Currently, there is a general trend of delayed onset of symptomatic CD involving older children between 5 and 7 years. These children frequently experience extraintestinal manifestations such as short stature or dental enamel defects.[8] In fact, the oral cavity is one of the areas of CD manifestation. These findings are highly suggestive of CD, as dental enamel lesions are observed in 60% of such patients.[6] According to some studies, impairment of dental crown mineralization appears symmetrically and chronologically in the same anatomical groups of teeth in all 4 quadrants of dentition. These defects may range from discoloration to pitting, grooving, and total loss of enamel.[3,7,8]

The atypical and oligosymptomatic clinical presentation of CD stresses the importance of considering dental enamel defects as a complementary tool for the diagnosis of atypical forms of CD or for surveillance of first-degree relatives.[6]

CD and lactose intolerance belong to a spectrum of adverse food reactions with different pathogeneses (immune mediated vs enzymatic defects), with both of them responsible for the same clinical symptoms such as distension of the small bowel, nonfocal abdominal pain associated with bloating and flatulence, nausea, increased gut motility, and sometimes diarrhea.[9-12]

The hydrogen breath test for the diagnosis of lactose intolerance is difficult to apply in children younger than 5 years, due to the patients’ low compliance.
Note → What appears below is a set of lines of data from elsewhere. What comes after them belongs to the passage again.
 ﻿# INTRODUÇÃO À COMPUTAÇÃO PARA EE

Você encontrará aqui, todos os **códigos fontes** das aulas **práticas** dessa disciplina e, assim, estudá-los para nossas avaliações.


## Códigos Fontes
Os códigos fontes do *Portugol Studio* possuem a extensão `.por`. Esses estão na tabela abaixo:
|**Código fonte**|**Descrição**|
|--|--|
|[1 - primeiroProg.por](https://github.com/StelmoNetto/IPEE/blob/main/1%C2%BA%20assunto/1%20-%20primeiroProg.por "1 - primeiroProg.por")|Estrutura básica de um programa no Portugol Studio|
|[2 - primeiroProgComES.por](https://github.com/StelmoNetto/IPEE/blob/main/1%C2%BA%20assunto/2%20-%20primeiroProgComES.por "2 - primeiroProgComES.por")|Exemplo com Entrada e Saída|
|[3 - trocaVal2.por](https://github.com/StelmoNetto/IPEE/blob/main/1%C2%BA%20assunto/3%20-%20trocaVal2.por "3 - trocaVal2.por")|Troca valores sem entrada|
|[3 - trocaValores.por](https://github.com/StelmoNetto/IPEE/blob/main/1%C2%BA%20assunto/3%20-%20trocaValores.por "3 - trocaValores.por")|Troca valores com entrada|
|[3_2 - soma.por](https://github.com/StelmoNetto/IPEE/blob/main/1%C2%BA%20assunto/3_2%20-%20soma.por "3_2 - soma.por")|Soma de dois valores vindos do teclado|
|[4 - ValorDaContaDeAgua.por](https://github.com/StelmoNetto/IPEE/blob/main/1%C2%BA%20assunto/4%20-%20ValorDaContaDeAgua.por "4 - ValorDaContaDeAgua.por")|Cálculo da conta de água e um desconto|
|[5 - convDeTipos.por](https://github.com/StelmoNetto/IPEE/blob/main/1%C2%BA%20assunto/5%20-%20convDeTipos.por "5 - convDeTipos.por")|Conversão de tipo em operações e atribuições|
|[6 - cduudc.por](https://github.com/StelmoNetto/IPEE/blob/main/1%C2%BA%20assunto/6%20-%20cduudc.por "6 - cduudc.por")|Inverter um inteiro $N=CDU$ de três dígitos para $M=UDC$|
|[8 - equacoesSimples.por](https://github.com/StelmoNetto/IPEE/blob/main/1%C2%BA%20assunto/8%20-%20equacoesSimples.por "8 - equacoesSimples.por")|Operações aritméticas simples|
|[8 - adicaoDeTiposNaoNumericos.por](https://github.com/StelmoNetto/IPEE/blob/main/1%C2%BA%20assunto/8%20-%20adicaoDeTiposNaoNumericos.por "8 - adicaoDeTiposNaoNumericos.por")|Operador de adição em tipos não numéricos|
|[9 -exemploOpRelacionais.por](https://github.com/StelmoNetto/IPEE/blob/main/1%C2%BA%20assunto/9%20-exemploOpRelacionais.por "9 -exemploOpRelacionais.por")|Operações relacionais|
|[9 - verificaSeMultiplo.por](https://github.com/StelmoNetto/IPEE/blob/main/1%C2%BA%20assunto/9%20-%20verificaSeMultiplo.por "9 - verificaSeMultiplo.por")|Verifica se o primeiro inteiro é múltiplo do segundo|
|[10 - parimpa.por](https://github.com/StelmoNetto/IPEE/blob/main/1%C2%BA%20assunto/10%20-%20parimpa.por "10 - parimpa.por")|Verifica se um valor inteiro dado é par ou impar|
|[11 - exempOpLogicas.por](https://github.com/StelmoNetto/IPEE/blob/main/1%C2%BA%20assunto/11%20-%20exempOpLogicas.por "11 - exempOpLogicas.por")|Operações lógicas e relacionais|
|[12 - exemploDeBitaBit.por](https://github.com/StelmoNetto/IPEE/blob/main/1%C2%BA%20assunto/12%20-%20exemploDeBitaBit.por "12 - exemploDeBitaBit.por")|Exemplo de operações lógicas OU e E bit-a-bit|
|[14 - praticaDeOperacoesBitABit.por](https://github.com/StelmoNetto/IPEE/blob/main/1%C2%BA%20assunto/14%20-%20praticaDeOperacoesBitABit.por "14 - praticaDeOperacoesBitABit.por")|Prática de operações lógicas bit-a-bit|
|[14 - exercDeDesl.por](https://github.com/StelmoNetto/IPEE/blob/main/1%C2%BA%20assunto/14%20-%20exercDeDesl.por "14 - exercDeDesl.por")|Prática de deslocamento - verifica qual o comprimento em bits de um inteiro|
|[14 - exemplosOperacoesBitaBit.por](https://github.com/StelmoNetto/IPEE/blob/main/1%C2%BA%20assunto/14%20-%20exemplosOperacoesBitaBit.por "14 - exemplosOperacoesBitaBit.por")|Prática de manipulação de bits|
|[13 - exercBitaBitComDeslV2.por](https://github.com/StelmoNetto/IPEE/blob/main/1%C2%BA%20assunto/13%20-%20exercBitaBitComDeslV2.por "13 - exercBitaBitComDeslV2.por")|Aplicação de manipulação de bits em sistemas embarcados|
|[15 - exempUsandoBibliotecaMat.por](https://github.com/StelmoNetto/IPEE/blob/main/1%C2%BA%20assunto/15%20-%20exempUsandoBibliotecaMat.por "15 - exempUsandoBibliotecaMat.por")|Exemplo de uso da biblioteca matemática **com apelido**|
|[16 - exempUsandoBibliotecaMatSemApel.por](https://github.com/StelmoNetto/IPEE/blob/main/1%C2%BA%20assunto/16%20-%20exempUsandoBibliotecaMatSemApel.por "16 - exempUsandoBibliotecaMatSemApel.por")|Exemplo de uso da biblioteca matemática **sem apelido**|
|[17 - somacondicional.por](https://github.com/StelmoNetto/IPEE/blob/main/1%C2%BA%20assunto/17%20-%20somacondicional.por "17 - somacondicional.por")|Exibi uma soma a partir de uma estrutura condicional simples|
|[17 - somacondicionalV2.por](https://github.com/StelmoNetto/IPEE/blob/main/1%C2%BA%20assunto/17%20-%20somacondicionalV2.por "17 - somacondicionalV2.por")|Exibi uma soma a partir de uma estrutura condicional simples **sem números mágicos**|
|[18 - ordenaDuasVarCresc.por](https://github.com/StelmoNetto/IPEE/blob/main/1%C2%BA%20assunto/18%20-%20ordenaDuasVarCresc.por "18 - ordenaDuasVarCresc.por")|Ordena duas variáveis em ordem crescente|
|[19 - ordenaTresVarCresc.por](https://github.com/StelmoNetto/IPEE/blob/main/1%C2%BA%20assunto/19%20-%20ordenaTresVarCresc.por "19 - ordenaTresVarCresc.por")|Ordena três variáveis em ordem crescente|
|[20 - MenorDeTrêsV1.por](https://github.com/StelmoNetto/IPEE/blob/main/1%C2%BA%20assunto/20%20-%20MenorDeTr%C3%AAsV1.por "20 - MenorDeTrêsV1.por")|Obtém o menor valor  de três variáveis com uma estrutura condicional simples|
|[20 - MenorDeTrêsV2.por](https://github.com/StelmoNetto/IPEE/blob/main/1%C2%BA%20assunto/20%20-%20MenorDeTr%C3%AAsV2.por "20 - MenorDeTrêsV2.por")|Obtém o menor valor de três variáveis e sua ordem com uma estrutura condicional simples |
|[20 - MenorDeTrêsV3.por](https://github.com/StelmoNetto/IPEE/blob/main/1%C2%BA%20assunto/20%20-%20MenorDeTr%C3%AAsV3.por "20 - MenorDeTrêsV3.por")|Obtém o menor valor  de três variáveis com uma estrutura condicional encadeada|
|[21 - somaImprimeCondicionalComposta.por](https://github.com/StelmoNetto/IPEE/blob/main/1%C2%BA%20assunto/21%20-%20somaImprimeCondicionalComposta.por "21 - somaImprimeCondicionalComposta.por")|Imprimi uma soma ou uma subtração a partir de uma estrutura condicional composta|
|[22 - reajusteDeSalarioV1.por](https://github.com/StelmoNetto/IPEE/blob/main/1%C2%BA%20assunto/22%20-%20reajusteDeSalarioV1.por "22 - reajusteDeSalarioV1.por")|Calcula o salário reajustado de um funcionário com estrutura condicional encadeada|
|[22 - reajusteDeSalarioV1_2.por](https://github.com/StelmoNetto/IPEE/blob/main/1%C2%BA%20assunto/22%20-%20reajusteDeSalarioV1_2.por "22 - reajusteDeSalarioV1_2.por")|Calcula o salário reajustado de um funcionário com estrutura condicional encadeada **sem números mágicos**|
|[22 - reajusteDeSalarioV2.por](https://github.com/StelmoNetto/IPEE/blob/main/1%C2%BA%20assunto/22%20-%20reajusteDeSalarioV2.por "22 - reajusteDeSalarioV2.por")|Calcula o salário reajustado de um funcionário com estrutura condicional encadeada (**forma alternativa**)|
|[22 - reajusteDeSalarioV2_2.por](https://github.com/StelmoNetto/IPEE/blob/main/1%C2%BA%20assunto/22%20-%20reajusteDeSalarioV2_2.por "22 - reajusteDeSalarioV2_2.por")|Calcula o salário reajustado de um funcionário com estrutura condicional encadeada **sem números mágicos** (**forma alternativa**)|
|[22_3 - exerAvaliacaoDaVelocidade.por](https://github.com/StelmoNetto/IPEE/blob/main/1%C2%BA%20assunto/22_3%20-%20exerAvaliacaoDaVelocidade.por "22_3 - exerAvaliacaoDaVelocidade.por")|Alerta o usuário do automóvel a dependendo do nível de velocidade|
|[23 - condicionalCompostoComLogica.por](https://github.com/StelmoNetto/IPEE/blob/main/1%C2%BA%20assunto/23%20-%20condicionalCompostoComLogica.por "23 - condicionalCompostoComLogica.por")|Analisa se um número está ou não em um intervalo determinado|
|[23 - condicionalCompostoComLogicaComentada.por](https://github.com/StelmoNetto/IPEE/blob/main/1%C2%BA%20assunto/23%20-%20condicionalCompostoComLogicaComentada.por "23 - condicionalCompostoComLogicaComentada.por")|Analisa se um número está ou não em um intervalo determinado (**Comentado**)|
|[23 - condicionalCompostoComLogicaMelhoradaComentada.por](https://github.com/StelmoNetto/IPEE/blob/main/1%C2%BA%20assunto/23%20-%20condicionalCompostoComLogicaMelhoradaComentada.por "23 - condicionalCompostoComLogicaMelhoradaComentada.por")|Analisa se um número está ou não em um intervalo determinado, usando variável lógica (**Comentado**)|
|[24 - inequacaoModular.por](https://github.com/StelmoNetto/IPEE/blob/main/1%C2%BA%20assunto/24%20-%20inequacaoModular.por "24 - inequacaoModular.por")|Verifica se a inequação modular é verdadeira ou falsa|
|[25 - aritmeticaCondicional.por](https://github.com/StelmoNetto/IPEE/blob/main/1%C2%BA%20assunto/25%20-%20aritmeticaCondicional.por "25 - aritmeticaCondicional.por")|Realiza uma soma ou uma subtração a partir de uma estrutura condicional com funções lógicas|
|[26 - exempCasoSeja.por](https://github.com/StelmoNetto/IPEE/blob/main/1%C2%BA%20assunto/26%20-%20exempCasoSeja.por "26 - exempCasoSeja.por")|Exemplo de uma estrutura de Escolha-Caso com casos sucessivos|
The routine exclusion of a diagnosis of CD for all patients with recurrent abdominal pain is currently recommended by the European Society for Paediatric Gastroenterology Hepatology and Nutrition (ESPGHAN) guidelines for CD.[3] However, CD is often atypical or even clinically silent and many patients remain undiagnosed and are exposed to the risk of long-term complications, such as osteoporosis, infertility, or cancer.[13]

According to the new ESPGHAN guidelines for CD diagnosis, HLA-DQ testing is recommended only in seronegative cases with severe symptoms and a strong clinical suspicion of CD or in individuals with an increased genetic risk for CD (first-degree relatives). When HLA-DQ2/DQ8 is positive, surveillance should continue and serology for CD should be repeated every 3 years.[3,14]

Conclusion

In accordance with other previous studies,[15] this case report highlights the importance of an in-depth investigation of all nonspecific symptoms in order to understand the real cause of recurrent abdominal pain. We suggest paying particular attention when dealing with children with abdominal pain because symptoms of CD overlap with those of irritable bowel syndrome. Furthermore, a meticulous examination of the oral cavity with particular attention directed to dental enamel defects, aphthae, and other mucosal disorders, as well as to delayed teeth eruption, may contribute to an early diagnosis of CD.